Häufig sind alte Ferngläser in einem wenig ansehnlichem Zustand. Oft ist nicht nur die Außenseite, sondern auch die Optik innen verschmutzt, bis hin zum Pilzbefall. Auch wenn die Reinigung von Ferngläsern, ggf. auch neu Verkittung von Linsen mit Aufwand verbunden ist, so ist das ohne weiteres möglich, solange Linsen und Prismen nicht verkratzt oder gesprungen sind ('Chips'). Viele Ferngläser wurden früher einmal 'verpecht', d.h. mit einer Dichtmasse wetterfest gemacht und sind heute nur mit erhöhtem Aufwand zu demontieren und zu reinigen. Zur Kompensation  chromatischer Aberration sind i.d.R. zwei oder drei Element im Fernglas aus zwei Linsen verschiedener Glasarten zusammengesetzt (Achromate) und miteinander verklebt (verkittet). Früher verwendete organische Verbindungsmittel (Baumharz: 'Kanadabalsam') unterliegen unterschiedlichem Alterungsverhalten. Je nach Nutzung und Lagerung kann es zu störenden Braun-Gelbfärbung und zu Unschärfen bzw. Trübung des Bildes kommen. 


Beim Kauf eines unvergüteten Fernglases kann es Überraschungen geben. Mit Einführung   des T-Belags bei Zeiss ab 1935 wurden zunächst vorwiegend Marineferngläser vergütet. Nach 1945 wurden dann zunehmend auch zivile Ferngläser mit reflexmindernden Schichten versehen. Es gibt jedoch Fälle in denen ältere Ferngläser nachträglich vergütete oder Teile aus neuern vergüteten Ferngläsern in ältere eingebaut wurden. Daher lohnt sich das Fernglas (soweit möglich) vor dem Kauf genau anzusehen. Meist kann man den Blauschimmer vergüteter Elemente erkennen.


'Alte' unvergütete Markenferngläser haben einen großen Vorteil. Sie sind zumeist einfach und robust gebaut und oft in sehr hoher Präzision hergestellt. Ein Zeiss Handfernglas hatte Anfang des 20. Jh. den Gegenwert des Monatsgehalts eines gehobenen Beamten. Die Qualität dieser Gläser ist bis in die 20er Jahre sehr gut. Prismen sitzen mit leichter Spannung in zehntel Millimeter genau gefrästen Aussparungen. Die Glaselemente mit überraschend hoher Lichttransmission sind aus Borrosilikatglas hergestellt. Linsen und Prismen wurden mit großer Sorgfalt geschliffen und auspoliert. Wenn ein solches Zeissglas heute auseinandergenommen, gereinigt und die Justierringe der Objektive neutral gestellt wird, stimmt die Kollimation nach 100 Jahren wieder genau. Diese Ferngläser sind meist recht handlich und besitzen eine eigene Ästhetik, einen eigenen Charakter, eigene Anmutung. Sie sind ein Stück Zeitgeschichte und wenn Sie gut restauriert sind in ihrer Leistung wieder annähernd neuwertig. Sie liefern natürliche und scharfe Bilder.

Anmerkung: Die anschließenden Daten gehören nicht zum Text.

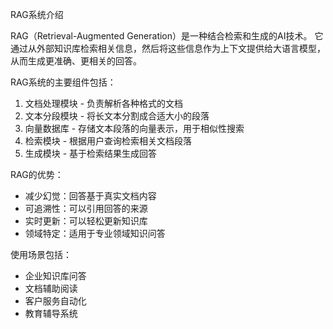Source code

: 
RAG系统介绍

RAG（Retrieval-Augmented Generation）是一种结合检索和生成的AI技术。
它通过从外部知识库检索相关信息，然后将这些信息作为上下文提供给大语言模型，
从而生成更准确、更相关的回答。

RAG系统的主要组件包括：
1. 文档处理模块 - 负责解析各种格式的文档
2. 文本分段模块 - 将长文本分割成合适大小的段落
3. 向量数据库 - 存储文本段落的向量表示，用于相似性搜索
4. 检索模块 - 根据用户查询检索相关文档段落
5. 生成模块 - 基于检索结果生成回答

RAG的优势：
- 减少幻觉：回答基于真实文档内容
- 可追溯性：可以引用回答的来源
- 实时更新：可以轻松更新知识库
- 领域特定：适用于专业领域知识问答

使用场景包括：
- 企业知识库问答
- 文档辅助阅读
- 客户服务自动化
- 教育辅导系统
    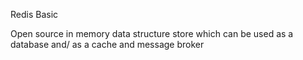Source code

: Redis Basic

Open source in memory data structure store which can be used as a database and/ as a cache and message broker
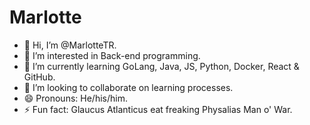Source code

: # Marlotte

- 👋 Hi, I’m @MarlotteTR.
- 👀 I’m interested in Back-end programming.
- 🌱 I’m currently learning GoLang, Java, JS, Python, Docker, React & GitHub.
- 💞️ I’m looking to collaborate on learning processes.
- 😄 Pronouns: He/his/him.
- ⚡ Fun fact: Glaucus Atlanticus eat freaking Physalias Man o' War.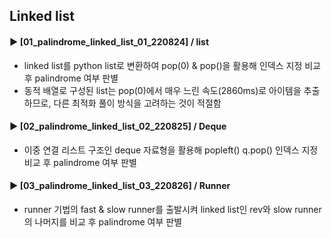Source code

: ####  
## Linked list  
#### ► [01_palindrome_linked_list_01_220824] / list  
- linked list를 python list로 변환하여 pop(0) & pop()을 활용해 인덱스 지정 비교 후 palindrome 여부 판별  
- 동적 배열로 구성된 list는 pop(0)에서 매우 느린 속도(2860ms)로 아이템을 추출하므로, 다른 최적화 풀이 방식을 고려하는 것이 적절함  
####  
#### ► [02_palindrome_linked_list_02_220825] / Deque  
- 이중 연결 리스트 구조인 deque 자료형을 활용해 popleft() q.pop() 인덱스 지정 비교 후 palindrome 여부 판별  
#### ► [03_palindrome_linked_list_03_220826] / Runner  
- runner 기법의 fast & slow runner를 출발시켜 linked list인 rev와 slow runner의 나머지를 비교 후 palindrome 여부 판별  
##  
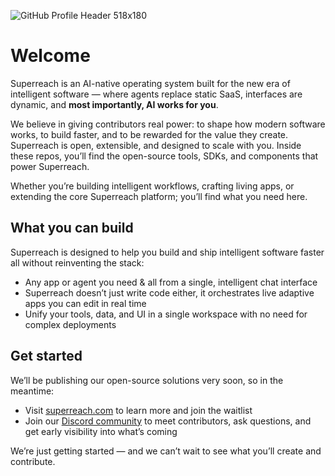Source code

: ![GitHub Profile Header 518x180](https://github.com/user-attachments/assets/6c422253-e2db-4ee5-a9a8-2ec26cbd663b)
# Welcome

Superreach is an AI-native operating system built for the new era of intelligent software — where agents replace static SaaS, interfaces are dynamic, and **most importantly, AI works for you**.

We believe in giving contributors real power: to shape how modern software works, to build faster, and to be rewarded for the value they create. Superreach is open, extensible, and designed to scale with you. Inside these repos, you’ll find the open-source tools, SDKs, and components that power Superreach.

Whether you’re building intelligent workflows, crafting living apps, or extending the core Superreach platform; you’ll find what you need here.

## What you can build

Superreach is designed to help you build and ship intelligent software faster all without reinventing the stack:

- Any app or agent you need & all from a single, intelligent chat interface  
- Superreach doesn’t just write code either, it orchestrates live adaptive apps you can edit in real time
- Unify your tools, data, and UI in a single workspace with no need for complex deployments

## Get started

We’ll be publishing our open-source solutions very soon, so in the meantime:

- Visit [superreach.com](https://www.superreach.com) to learn more and join the waitlist  
- Join our [Discord community](https://discord.gg/Tj5nFfY2RW) to meet contributors, ask questions, and get early visibility into what’s coming  

We’re just getting started — and we can’t wait to see what you’ll create and contribute.
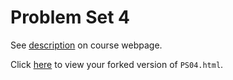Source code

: # Problem Set 4

See [description](https://rudeboybert.github.io/STAT495/#problem_set_4) on course webpage.

Click [here](http://htmlpreview.github.io/?https://github.com/tlee18/PS04/blob/master/PS04.html) to view your forked version of `PS04.html`.
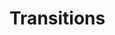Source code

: <!DOCTYPE html>
<html lang="en">
<head>
    <meta charset="UTF-8">
    <meta name="viewport" content="width=device-width, initial-scale=1.0">
    <title>Transitions</title>
    <link rel="stylesheet" href="tran.css">
</head>
<body>
    <h1>Transitions</h1>
    <div class="circle"></div>
    <section>
        <div></div>
        <div></div>
        <div></div>
        <div></div>
    </section>
</body>
</html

Zeiss Binoctar(em) 7x50 (Foto) und Dekar(em) 10x50. Gute unvergütete Ferngläser (vor 1945 produzierte Exemplare). Ab den 20er Jahren hergestellt. Sehfeld Binoctar 128m / 1000m, 5 Gruppen. Sehfeld Dekar  128m / 1000m, 6 Gruppen (Weitwinkel). Relativ helle unvergütete Ferngläser mit ausreichender Randschärfe (subjektiv besser als nach 1947 produzierte Exemplare).